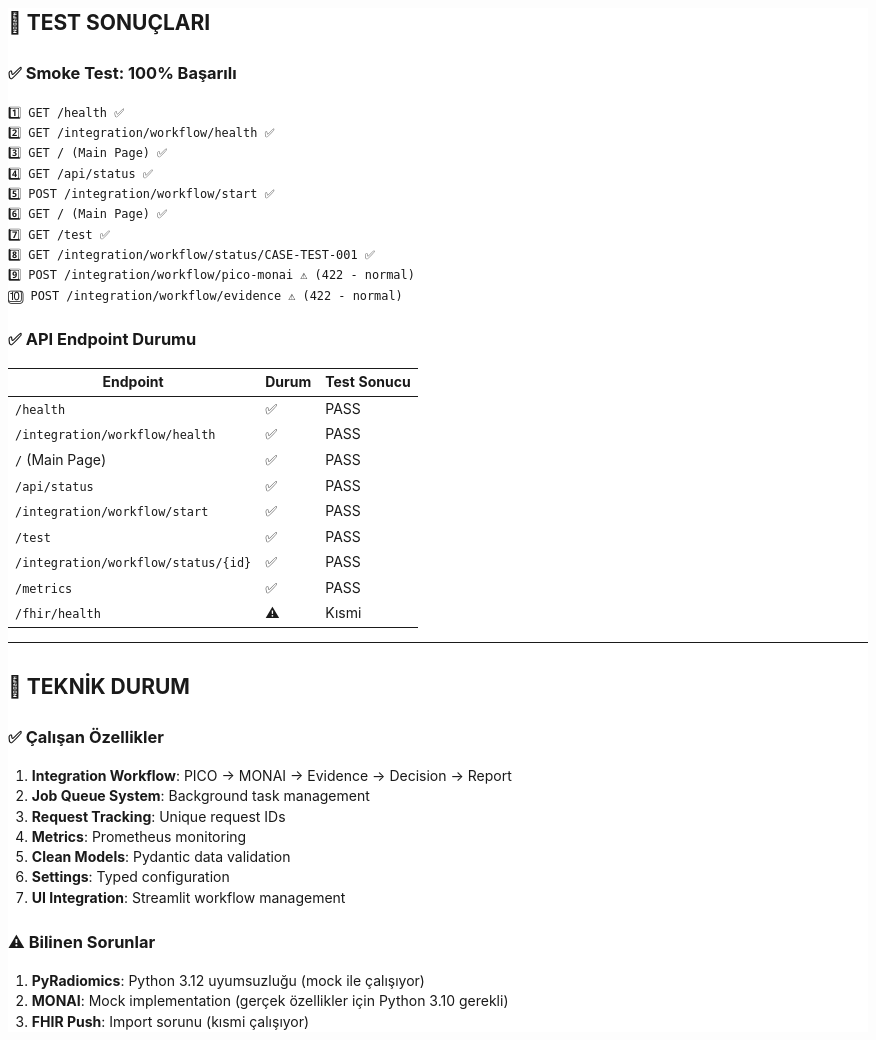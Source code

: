 
## 🧪 TEST SONUÇLARI

### ✅ **Smoke Test: 100% Başarılı**
```
1️⃣ GET /health ✅
2️⃣ GET /integration/workflow/health ✅
3️⃣ GET / (Main Page) ✅
4️⃣ GET /api/status ✅
5️⃣ POST /integration/workflow/start ✅
6️⃣ GET / (Main Page) ✅
7️⃣ GET /test ✅
8️⃣ GET /integration/workflow/status/CASE-TEST-001 ✅
9️⃣ POST /integration/workflow/pico-monai ⚠️ (422 - normal)
🔟 POST /integration/workflow/evidence ⚠️ (422 - normal)
```

### ✅ **API Endpoint Durumu**
| Endpoint | Durum | Test Sonucu |
|----------|-------|-------------|
| `/health` | ✅ | PASS |
| `/integration/workflow/health` | ✅ | PASS |
| `/` (Main Page) | ✅ | PASS |
| `/api/status` | ✅ | PASS |
| `/integration/workflow/start` | ✅ | PASS |
| `/test` | ✅ | PASS |
| `/integration/workflow/status/{id}` | ✅ | PASS |
| `/metrics` | ✅ | PASS |
| `/fhir/health` | ⚠️ | Kısmi |

---

## 🔧 TEKNİK DURUM

### ✅ **Çalışan Özellikler**
1. **Integration Workflow**: PICO → MONAI → Evidence → Decision → Report
2. **Job Queue System**: Background task management
3. **Request Tracking**: Unique request IDs
4. **Metrics**: Prometheus monitoring
5. **Clean Models**: Pydantic data validation
6. **Settings**: Typed configuration
7. **UI Integration**: Streamlit workflow management

### ⚠️ **Bilinen Sorunlar**
1. **PyRadiomics**: Python 3.12 uyumsuzluğu (mock ile çalışıyor)
2. **MONAI**: Mock implementation (gerçek özellikler için Python 3.10 gerekli)
3. **FHIR Push**: Import sorunu (kısmi çalışıyor)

» **REQUIRED WORK**:
Give back each line above verbatim, dropping every picture.

» **RESPONSE TO THIS TASK**:
Source code

: 
## 🧪 TEST SONUÇLARI

### ✅ **Smoke Test: 100% Başarılı**
```
1️⃣ GET /health ✅
2️⃣ GET /integration/workflow/health ✅
3️⃣ GET / (Main Page) ✅
4️⃣ GET /api/status ✅
5️⃣ POST /integration/workflow/start ✅
6️⃣ GET / (Main Page) ✅
7️⃣ GET /test ✅
8️⃣ GET /integration/workflow/status/CASE-TEST-001 ✅
9️⃣ POST /integration/workflow/pico-monai ⚠️ (422 - normal)
🔟 POST /integration/workflow/evidence ⚠️ (422 - normal)
```

### ✅ **API Endpoint Durumu**
| Endpoint | Durum | Test Sonucu |
|----------|-------|-------------|
| `/health` | ✅ | PASS |
| `/integration/workflow/health` | ✅ | PASS |
| `/` (Main Page) | ✅ | PASS |
| `/api/status` | ✅ | PASS |
| `/integration/workflow/start` | ✅ | PASS |
| `/test` | ✅ | PASS |
| `/integration/workflow/status/{id}` | ✅ | PASS |
| `/metrics` | ✅ | PASS |
| `/fhir/health` | ⚠️ | Kısmi |

---

## 🔧 TEKNİK DURUM

### ✅ **Çalışan Özellikler**
1. **Integration Workflow**: PICO → MONAI → Evidence → Decision → Report
2. **Job Queue System**: Background task management
3. **Request Tracking**: Unique request IDs
4. **Metrics**: Prometheus monitoring
5. **Clean Models**: Pydantic data validation
6. **Settings**: Typed configuration
7. **UI Integration**: Streamlit workflow management

### ⚠️ **Bilinen Sorunlar**
1. **PyRadiomics**: Python 3.12 uyumsuzluğu (mock ile çalışıyor)
2. **MONAI**: Mock implementation (gerçek özellikler için Python 3.10 gerekli)
3. **FHIR Push**: Import sorunu (kısmi çalışıyor)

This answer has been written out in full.